第133章 光明<肆>
その後、傷を負った汐達はすぐさま蝶屋敷へと搬送された。
炭治郎と柱二人は勿論の事、汐と玄弥も見た目以上に重傷を負っていた。
汐は脱臼した右肩に加え、ウタカタ多用による喉の炎症が起きていて、最低でも一週間は安静と診断された。
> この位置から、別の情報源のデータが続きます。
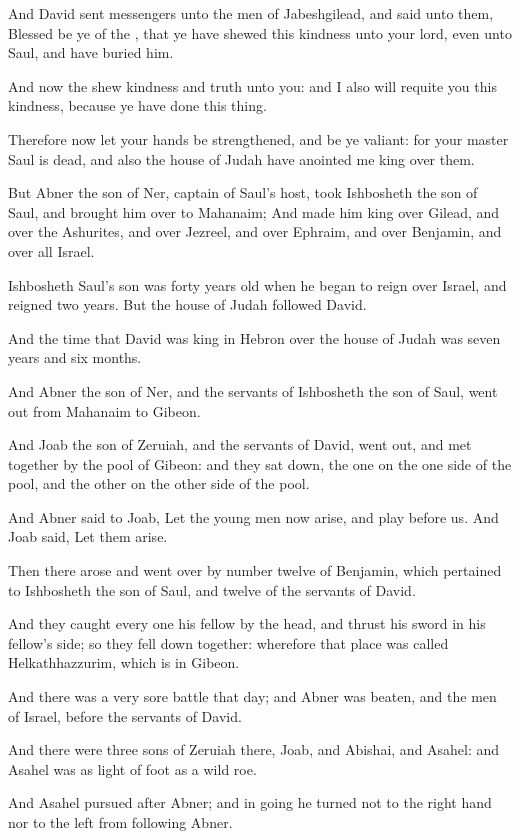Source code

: \Verse And David sent messengers unto the men of Jabeshgilead, and said unto them, Blessed be ye of the \LORD, that ye have shewed this kindness unto your lord, even unto Saul, and have buried him.

\Verse And now the \LORD shew kindness and truth unto you: and I also will requite you this kindness, because ye have done this thing.

\Verse Therefore now let your hands be strengthened, and be ye valiant: for your master Saul is dead, and also the house of Judah have anointed me king over them.

\Verse But Abner the son of Ner, captain of Saul's host, took Ishbosheth the son of Saul, and brought him over to Mahanaim; \Verse And made him king over Gilead, and over the Ashurites, and over Jezreel, and over Ephraim, and over Benjamin, and over all Israel.

\Verse Ishbosheth Saul's son was forty years old when he began to reign over Israel, and reigned two years. But the house of Judah followed David.

\Verse And the time that David was king in Hebron over the house of Judah was seven years and six months.

\Verse And Abner the son of Ner, and the servants of Ishbosheth the son of Saul, went out from Mahanaim to Gibeon.

\Verse And Joab the son of Zeruiah, and the servants of David, went out, and met together by the pool of Gibeon: and they sat down, the one on the one side of the pool, and the other on the other side of the pool.

\Verse And Abner said to Joab, Let the young men now arise, and play before us. And Joab said, Let them arise.

\Verse Then there arose and went over by number twelve of Benjamin, which pertained to Ishbosheth the son of Saul, and twelve of the servants of David.

\Verse And they caught every one his fellow by the head, and thrust his sword in his fellow's side; so they fell down together: wherefore that place was called Helkathhazzurim, which is in Gibeon.

\Verse And there was a very sore battle that day; and Abner was beaten, and the men of Israel, before the servants of David.

\Verse And there were three sons of Zeruiah there, Joab, and Abishai, and Asahel: and Asahel was as light of foot as a wild roe.

\Verse And Asahel pursued after Abner; and in going he turned not to the right hand nor to the left from following Abner.

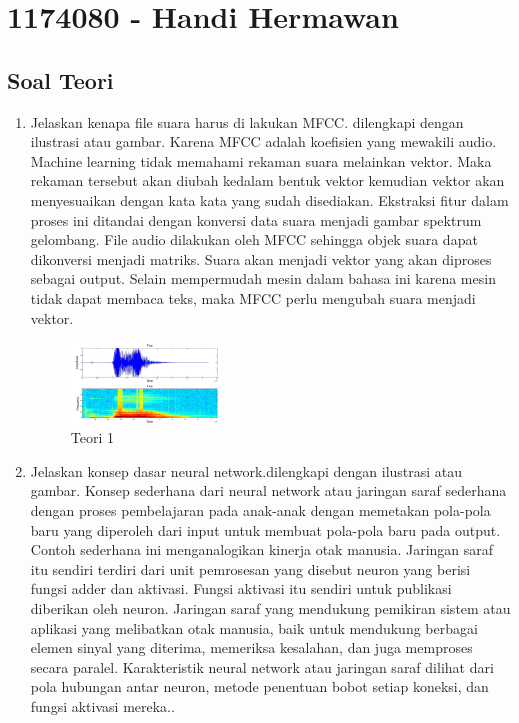 \section{1174080 - Handi Hermawan}
\subsection{Soal Teori}
\begin{enumerate}

	\item Jelaskan kenapa file suara harus di lakukan MFCC. dilengkapi dengan ilustrasi atau gambar.
	\hfill\break
	Karena MFCC adalah koefisien yang mewakili audio. Machine learning tidak memahami rekaman suara melainkan vektor. Maka rekaman tersebut akan diubah kedalam bentuk vektor kemudian vektor akan menyesuaikan dengan kata kata yang sudah disediakan. Ekstraksi fitur dalam proses ini ditandai dengan konversi data suara menjadi gambar spektrum gelombang. File audio dilakukan oleh MFCC sehingga objek suara dapat dikonversi menjadi matriks. Suara akan menjadi vektor yang akan diproses sebagai output. Selain mempermudah mesin dalam bahasa ini karena mesin tidak dapat membaca teks, maka MFCC perlu mengubah suara menjadi vektor.  

	\begin{figure}[H]
	\centering
		\includegraphics[width=4cm]{figures/1174080/6/materi/teori1.PNG}
		\caption{Teori 1}
	\end{figure}

	\item Jelaskan konsep dasar neural network.dilengkapi dengan ilustrasi atau gambar.
	\hfill\break
	Konsep sederhana dari neural network atau jaringan saraf sederhana dengan proses pembelajaran pada anak-anak dengan memetakan pola-pola baru yang diperoleh dari input untuk membuat pola-pola baru pada output. Contoh sederhana ini menganalogikan kinerja otak manusia. Jaringan saraf itu sendiri terdiri dari unit pemrosesan yang disebut neuron yang berisi fungsi adder dan aktivasi. Fungsi aktivasi itu sendiri untuk publikasi diberikan oleh neuron. Jaringan saraf yang mendukung pemikiran sistem atau aplikasi yang melibatkan otak manusia, baik untuk mendukung berbagai elemen sinyal yang diterima, memeriksa kesalahan, dan juga memproses secara paralel. Karakteristik neural network atau jaringan saraf dilihat dari pola hubungan antar neuron, metode penentuan bobot setiap koneksi, dan fungsi aktivasi mereka..  


\end{enumerate}
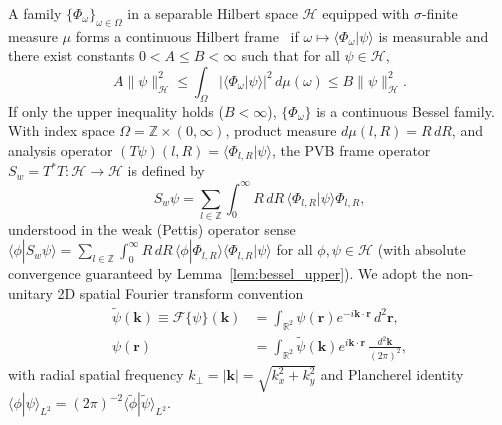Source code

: \documentclass[aps,pra,onecolumn,notitlepage,11pt,tightenlines,nofootinbib,floatfix,longbibliography]{revtex4-2}
\theoremstyle{remark}
\newcommand{\braket}[2]{\langle #1 | #2 \rangle}
\newcommand{\norm}[1]{\lVert #1 \rVert}
\newcommand{\abs}[1]{\lvert #1 \rvert}
\begin{document}
A family $\{\Phi_\omega\}_{\omega\in\Omega}$ in a separable Hilbert space $\mathcal{H}$ equipped with $\sigma$-finite measure $\mu$ forms a continuous Hilbert frame~\cite{Duffin1952,Daubechies1990,Ali1993,Christensen2016} if $\omega \mapsto \braket{\Phi_\omega}{\psi}$ is measurable and there exist constants $0 < A \le B < \infty$ such that for all $\psi \in \mathcal{H}$,
\begin{equation}
A \norm{\psi}_{\mathcal{H}}^2 \le \int_\Omega \abs{\braket{\Phi_\omega}{\psi}}^2\,d\mu(\omega) \le B \norm{\psi}_{\mathcal{H}}^2.
\label{eq:frame_def}
\end{equation}
If only the upper inequality holds ($B < \infty$), $\{\Phi_\omega\}$ is a continuous Bessel family. With index space $\Omega = \mathbb{Z} \times (0,\infty)$, product measure $d\mu(l,R) = R\,dR$, and analysis operator $(T\psi)(l,R) = \braket{\Phi_{l,R}}{\psi}$, the PVB frame operator $S_w = T^* T : \mathcal{H} \to \mathcal{H}$ is defined by
\begin{equation}
S_w\psi = \sum_{l\in\mathbb{Z}} \int_0^\infty R\,dR\, \braket{\Phi_{l,R}}{\psi}\Phi_{l,R},
\label{eq:frame_op}
\end{equation}
understood in the weak (Pettis) operator sense $\braket{\phi}{S_w\psi} = \sum_{l\in\mathbb{Z}}\int_0^\infty R\,dR\,\braket{\phi}{\Phi_{l,R}}\braket{\Phi_{l,R}}{\psi}$ for all $\phi,\psi \in \mathcal{H}$ (with absolute convergence guaranteed by Lemma~\ref{lem:bessel_upper}). We adopt the non-unitary 2D spatial Fourier transform convention
\begin{align}
\widetilde{\psi}(\mathbf{k}) \equiv \mathcal{F}\{\psi\}(\mathbf{k}) &= \int_{\mathbb{R}^2} \psi(\mathbf{r}) e^{-i\mathbf{k}\cdot\mathbf{r}}\,d^2\mathbf{r}, \nonumber \\
\psi(\mathbf{r}) &= \int_{\mathbb{R}^2} \widetilde{\psi}(\mathbf{k}) e^{i\mathbf{k}\cdot\mathbf{r}}\,\frac{d^2\mathbf{k}}{(2\pi)^2},
\label{eq:ft_convention}
\end{align}
with radial spatial frequency $k_\perp = \abs{\mathbf{k}} = \sqrt{k_x^2 + k_y^2}$ and Plancherel identity $\braket{\phi}{\psi}_{L^2} = (2\pi)^{-2}\braket{\widetilde{\phi}}{\widetilde{\psi}}_{L^2}$.
\end{document}
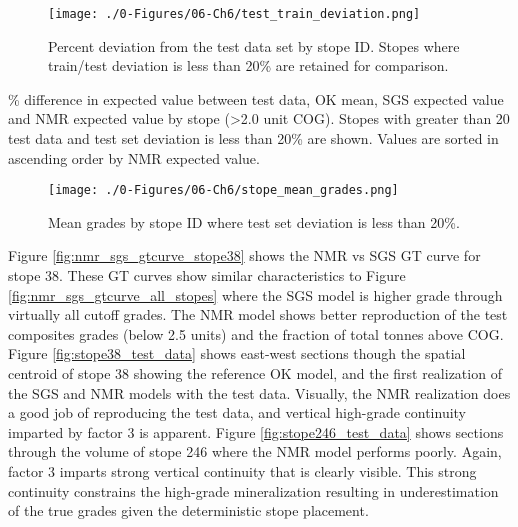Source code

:\begin{figure}[htb!]
    \centering
    \texttt{[image: ./0-Figures/06-Ch6/test\_train\_deviation.png]}
    \caption{Percent deviation from the test data set by stope ID. Stopes where train/test deviation is less than 20\% are retained for comparison. }
    \label{fig:test_train_deviation}
\end{figure}

\begin{table}[!htb]
    \centering
    \caption{\% difference in expected value between test data, \gls{OK} mean, \gls{SGS} expected value and \gls{NMR} expected value by stope (>2.0 unit \gls{COG}). Stopes with greater than 20 test data and test set deviation is less than 20\% are shown. Values are sorted in ascending order by \gls{NMR} expected value.}
    \resizebox{0.9\width}{!}{}
    \label{tab:nmr_sgs_stope_delta}
\end{table}

\begin{figure}[htb!]
    \centering
    \texttt{[image: ./0-Figures/06-Ch6/stope\_mean\_grades.png]}
    \caption{Mean grades by stope ID where test set deviation is less than 20\%. }
    \label{fig:stope_mean_grades}
\end{figure}

Figure \ref{fig:nmr_sgs_gtcurve_stope38} shows the \gls{NMR} vs \gls{SGS} \gls{GT} curve for stope 38. These \gls{GT} curves show similar characteristics to Figure \ref{fig:nmr_sgs_gtcurve_all_stopes} where the \gls{SGS} model is higher grade through virtually all cutoff grades. The \gls{NMR} model shows better reproduction of the test composites grades (below 2.5 units) and the fraction of total tonnes above \gls{COG}. Figure \ref{fig:stope38_test_data} shows east-west sections though the spatial centroid of stope 38 showing the reference \gls{OK} model, and the first realization of the \gls{SGS} and \gls{NMR} models with the test data. Visually, the \gls{NMR} realization does a good job of reproducing the test data, and vertical high-grade continuity imparted by factor 3 is apparent. Figure \ref{fig:stope246_test_data} shows sections through the volume of stope 246 where the \gls{NMR} model performs poorly. Again, factor 3 imparts strong vertical continuity that is clearly visible. This strong continuity constrains the high-grade mineralization resulting in underestimation of the true grades given the deterministic stope placement.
それから数日後。ギプスを外してもらった汐は、散歩がてら蝶屋敷の中を歩いていた。
強張った腕の違和感をぬぐうように腕を動かしながら歩いていると、炭治郎達がいる病室から声が聞こえてきた。
「あら、誰か来てるの?」
汐がのぞき込むと、そこにはおにぎりを頬張りながらこちらを向く炭治郎と隠の男があった。
「汐。肩の怪我はどうだ?」
開口一番に汐を気遣う言葉を発する炭治郎に、汐は困ったように笑った。
「それはこっちの台詞。あんた、つい最近まで意識不明の重体だったんでしょ?ったく、相も変わらず人の心配ばかりするんだから」
汐はそう言って炭治郎の眠るベッドに座った。
「ほら。顔にご飯粒ついてるわよ」
「え、どこ?」
「ここよ。ああもういいわ。あたしがとるから、手ぬぐい貸して」
汐は炭治郎から手ぬぐいを受けると、ご飯粒が付いた顔を優しく拭く。
汐から漂う香りに炭治郎の心臓が跳ね、頬に熱が籠った。
それを見ていた隠の男は、顔をしかめながら咳払いをした。した。